Bulk import

Author

Paul van Genuchten

Published

May 9, 2023

This paragraph describes approaches to import metadata from existing repositories. Including an option to import metadata from records of a spreadsheet.

Bulk import from spreadsheet

Many metadata initiatives tend to start from a spreadsheet. Each of the columns representa a metadata property and the rows are the individual records describing a resource. Spreadsheets have proven to be an effective medium to populate a catalogue with records initially. To facilitate this use case the GeoDataCrawler software provides an import spreadsheet method. The spreadsheet is parsed and a MCF document is generated for every row.

Since every metadata initiative tends to have dedicated columns. A templating approach is used to convert from row to MCF. A default template is available, matching a default spreadsheet layout. If your spreadsheet layout is different, you need to adjust the template accordingly.

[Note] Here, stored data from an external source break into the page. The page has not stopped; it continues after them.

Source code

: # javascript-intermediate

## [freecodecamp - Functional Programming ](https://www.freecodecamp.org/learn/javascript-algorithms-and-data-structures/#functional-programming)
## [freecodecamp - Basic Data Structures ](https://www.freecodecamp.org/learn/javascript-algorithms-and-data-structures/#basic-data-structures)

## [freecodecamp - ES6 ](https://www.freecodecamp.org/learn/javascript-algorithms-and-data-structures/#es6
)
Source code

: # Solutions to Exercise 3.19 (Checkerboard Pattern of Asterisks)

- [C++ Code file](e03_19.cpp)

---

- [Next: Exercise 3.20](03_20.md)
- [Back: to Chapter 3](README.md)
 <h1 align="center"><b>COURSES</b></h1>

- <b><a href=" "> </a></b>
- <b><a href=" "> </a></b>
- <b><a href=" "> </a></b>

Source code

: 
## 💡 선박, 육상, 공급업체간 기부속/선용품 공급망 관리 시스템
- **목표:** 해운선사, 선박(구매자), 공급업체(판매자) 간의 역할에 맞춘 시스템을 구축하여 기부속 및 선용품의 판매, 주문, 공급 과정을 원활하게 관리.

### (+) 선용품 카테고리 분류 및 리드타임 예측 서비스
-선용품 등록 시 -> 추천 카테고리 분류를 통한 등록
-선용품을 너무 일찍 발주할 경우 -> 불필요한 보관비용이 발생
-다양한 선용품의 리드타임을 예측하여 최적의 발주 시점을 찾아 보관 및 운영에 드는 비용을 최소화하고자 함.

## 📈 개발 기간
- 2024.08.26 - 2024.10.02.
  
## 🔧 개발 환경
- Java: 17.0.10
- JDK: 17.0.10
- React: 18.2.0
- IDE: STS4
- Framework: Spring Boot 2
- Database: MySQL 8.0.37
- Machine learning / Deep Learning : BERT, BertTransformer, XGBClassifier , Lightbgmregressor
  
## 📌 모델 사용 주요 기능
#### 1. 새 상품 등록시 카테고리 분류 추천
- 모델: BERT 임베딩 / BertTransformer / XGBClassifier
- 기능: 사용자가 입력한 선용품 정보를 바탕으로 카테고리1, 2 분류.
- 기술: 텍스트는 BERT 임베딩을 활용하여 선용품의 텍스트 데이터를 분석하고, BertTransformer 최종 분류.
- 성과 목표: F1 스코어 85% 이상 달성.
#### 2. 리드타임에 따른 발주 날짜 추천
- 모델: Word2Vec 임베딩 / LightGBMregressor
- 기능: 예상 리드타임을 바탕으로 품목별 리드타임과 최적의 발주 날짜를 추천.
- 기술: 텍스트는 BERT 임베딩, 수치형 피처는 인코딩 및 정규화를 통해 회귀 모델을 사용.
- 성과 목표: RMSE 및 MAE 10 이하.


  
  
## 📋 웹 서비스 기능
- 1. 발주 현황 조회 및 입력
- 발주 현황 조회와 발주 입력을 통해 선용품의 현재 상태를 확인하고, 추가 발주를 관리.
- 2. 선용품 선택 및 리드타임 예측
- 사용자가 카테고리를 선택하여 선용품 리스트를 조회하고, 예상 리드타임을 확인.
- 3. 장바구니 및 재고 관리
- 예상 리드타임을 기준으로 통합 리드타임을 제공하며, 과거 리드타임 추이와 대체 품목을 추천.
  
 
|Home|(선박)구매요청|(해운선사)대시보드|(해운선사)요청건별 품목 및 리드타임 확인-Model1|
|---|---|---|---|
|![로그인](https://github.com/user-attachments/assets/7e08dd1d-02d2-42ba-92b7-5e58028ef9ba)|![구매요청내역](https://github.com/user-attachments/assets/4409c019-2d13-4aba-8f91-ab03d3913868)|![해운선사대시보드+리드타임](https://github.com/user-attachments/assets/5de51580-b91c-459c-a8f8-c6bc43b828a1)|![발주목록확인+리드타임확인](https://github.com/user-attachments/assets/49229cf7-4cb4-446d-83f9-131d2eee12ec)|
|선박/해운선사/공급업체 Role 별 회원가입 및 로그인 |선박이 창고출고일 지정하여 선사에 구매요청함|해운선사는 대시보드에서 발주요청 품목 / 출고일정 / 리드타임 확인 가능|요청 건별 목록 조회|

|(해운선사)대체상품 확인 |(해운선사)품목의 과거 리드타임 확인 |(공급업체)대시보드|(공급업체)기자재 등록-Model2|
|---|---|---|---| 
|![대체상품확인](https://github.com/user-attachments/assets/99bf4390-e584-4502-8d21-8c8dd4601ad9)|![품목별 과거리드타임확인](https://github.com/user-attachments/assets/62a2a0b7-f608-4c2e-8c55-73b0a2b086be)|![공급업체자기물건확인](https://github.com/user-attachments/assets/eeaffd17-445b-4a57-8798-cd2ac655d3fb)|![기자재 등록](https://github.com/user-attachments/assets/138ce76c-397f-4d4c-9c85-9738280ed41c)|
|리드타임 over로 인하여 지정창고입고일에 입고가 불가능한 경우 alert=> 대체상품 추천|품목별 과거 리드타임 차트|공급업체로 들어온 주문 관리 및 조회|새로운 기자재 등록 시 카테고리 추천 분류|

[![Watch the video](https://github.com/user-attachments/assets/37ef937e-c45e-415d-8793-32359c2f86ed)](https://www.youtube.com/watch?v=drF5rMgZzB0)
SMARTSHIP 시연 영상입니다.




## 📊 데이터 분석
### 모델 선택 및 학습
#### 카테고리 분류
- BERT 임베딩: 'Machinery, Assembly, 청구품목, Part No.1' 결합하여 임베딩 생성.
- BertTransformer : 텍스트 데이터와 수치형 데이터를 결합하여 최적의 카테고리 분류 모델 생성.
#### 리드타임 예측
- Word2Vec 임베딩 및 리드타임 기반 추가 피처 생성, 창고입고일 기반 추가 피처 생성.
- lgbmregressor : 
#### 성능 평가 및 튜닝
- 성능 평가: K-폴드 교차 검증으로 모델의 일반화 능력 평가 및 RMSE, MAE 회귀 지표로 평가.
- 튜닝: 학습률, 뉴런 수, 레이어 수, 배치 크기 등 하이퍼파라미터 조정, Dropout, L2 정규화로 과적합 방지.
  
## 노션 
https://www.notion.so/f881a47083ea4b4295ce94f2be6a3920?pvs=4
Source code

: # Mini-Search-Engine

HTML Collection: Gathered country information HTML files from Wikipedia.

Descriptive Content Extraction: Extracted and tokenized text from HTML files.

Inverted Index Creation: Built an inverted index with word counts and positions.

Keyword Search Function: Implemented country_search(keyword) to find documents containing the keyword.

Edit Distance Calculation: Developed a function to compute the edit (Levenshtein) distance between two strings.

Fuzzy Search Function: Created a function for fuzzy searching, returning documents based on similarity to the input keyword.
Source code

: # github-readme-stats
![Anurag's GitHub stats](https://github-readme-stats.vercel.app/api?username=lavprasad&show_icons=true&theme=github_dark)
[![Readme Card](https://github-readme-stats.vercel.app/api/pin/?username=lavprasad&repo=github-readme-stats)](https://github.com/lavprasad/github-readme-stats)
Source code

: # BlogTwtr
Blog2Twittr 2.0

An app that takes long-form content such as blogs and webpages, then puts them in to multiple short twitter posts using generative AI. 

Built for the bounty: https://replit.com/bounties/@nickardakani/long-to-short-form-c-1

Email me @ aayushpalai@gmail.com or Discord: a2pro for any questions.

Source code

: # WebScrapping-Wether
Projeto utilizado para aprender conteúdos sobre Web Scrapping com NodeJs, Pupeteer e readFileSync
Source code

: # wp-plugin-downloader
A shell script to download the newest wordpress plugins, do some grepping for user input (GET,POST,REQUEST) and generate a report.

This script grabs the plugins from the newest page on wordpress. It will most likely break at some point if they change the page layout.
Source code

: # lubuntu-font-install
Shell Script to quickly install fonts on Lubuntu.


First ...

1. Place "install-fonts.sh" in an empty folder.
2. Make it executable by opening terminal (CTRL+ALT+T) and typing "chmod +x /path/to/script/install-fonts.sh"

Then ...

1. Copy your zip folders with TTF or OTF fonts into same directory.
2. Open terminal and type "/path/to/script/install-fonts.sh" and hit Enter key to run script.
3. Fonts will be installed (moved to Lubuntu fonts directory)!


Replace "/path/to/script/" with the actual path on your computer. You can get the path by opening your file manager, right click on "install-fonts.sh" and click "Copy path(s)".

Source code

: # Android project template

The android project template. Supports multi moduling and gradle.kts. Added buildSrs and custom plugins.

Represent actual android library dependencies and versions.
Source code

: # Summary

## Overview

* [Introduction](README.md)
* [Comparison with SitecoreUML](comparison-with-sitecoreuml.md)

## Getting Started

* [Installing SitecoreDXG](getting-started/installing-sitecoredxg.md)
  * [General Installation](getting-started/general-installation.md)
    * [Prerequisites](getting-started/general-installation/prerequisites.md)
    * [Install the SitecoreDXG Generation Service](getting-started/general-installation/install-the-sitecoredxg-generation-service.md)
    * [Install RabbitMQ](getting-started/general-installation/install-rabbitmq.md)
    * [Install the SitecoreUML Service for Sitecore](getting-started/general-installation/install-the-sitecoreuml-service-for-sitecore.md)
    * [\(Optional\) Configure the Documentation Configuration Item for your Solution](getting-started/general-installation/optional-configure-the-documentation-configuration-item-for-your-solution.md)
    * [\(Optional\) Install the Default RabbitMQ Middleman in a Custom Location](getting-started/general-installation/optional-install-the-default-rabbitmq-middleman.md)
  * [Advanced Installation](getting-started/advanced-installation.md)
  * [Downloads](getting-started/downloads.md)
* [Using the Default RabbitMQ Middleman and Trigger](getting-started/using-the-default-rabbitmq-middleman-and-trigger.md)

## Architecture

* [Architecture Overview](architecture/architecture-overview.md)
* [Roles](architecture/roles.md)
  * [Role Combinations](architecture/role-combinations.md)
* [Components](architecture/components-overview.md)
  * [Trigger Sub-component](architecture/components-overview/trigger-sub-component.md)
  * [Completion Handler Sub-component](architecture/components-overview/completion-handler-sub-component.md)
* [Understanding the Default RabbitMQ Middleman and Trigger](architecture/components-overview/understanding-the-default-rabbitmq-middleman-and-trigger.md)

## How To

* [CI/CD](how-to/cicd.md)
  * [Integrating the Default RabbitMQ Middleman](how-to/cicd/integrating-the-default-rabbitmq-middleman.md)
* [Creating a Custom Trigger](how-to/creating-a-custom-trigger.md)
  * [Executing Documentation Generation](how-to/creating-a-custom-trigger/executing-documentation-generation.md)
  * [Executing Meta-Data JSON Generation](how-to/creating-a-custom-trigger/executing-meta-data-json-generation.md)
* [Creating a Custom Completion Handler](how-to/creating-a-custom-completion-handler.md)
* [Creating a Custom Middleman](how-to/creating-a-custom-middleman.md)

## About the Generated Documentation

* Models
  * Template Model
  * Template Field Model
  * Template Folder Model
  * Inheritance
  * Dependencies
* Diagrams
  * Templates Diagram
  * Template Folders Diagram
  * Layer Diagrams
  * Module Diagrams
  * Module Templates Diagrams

For this exercise we’ll use the LSC-hubs spreadsheet in combination with the LSC-hubs template. Notice that the template has the same filename, but with extension .j2. Download both files to a new folder, called csv, in your working directory.
From your shell environment run this command:

crawl-metadata --mode=import-csv --dir="./csv"

docker run -it --rm -v$(pwd):/tmp \
  org/metatraining crawl-metadata \
  --mode=import-csv --dir="/tmp/csv"

docker run -it --rm -v "${PWD}:/tmp" `
  org/metatraining crawl-metadata `
  --mode=import-csv --dir="/tmp/csv"

If there are errors, check the paths and consider to open the CSV in Google Sheets and export it again or open it in a text editor to look for special cases. A known issue with this approach is that the crawler tool can not manage newline characters in text fields.
Open one of the generated MCF files to evaluate its content.
A common spreadsheet tool is Microsoft Excel. If you open and export a spreadsheet from Excel, the CSV will use the ‘;’ character as column separator. Use the –sep=‘;’ parameter to indicate GeoDataCrawler to use this separator.

crawl-metadata --mode=import-csv --dir="./csv" --sep=';'

Bulk import from an online location

Many resources are already described elsewhere which may be of interest to add to our catalogue. For this use case some options exist to import remote metadata.

By ID

In many cases you want to import a selected subset of a remote catalogue. In this scenario we prepare a csv with the identifiers of the records to be imported. These identifiers are used to create a very minimal MCF file. GeoDataCrawler subsequently extends the local record with remote content. Currently supported are metadata from CSW, WMS and DOI.

For this exercise download a spreadsheet with a subset of the isric.org data repository and the relevant template to a folder isric.
Import the CSV

crawl-metadata --mode=import-csv --dir="./isric" --sep=';'

The synchronisation with remote content is implemented in GeoDataCrawler as part of the update metadata method. The update process will evaluate the dataseturi-property. If the uri refers to remote content in a supported format, the MCF will be updated against that content (remote takes preference).

crawl-metadata --mode=update --dir="./isric" --resolve=true

Notice the changes before and after running the script. If needed, you can remove all the MCF files and run import-csv again to restore the originals.

Harvest full set

In case you want to harvest the full set of a remote catalogue, you can create a basic MCF in a new folder undrr and add a distribution of a CSW endpoint.

metadata:
    hierarchylevel: service
    identifier: riskprofilesundrr
distribution:
  csw:
    name: csw
    url: http://riskprofilesundrr.org/catalogue/csw
    type: OGC:CSW

Now use the crawler to fetch the remote records of the catalogue.

crawl-metadata --mode=update --dir="./undrr" --resolve=true

You can repeat this harvest at intervals to keep your catalogue up to date with the remote.

Summary

We’ve seen a number of options to import metadata from external sources. In the next section we’ll have a look at Git, a versioning system.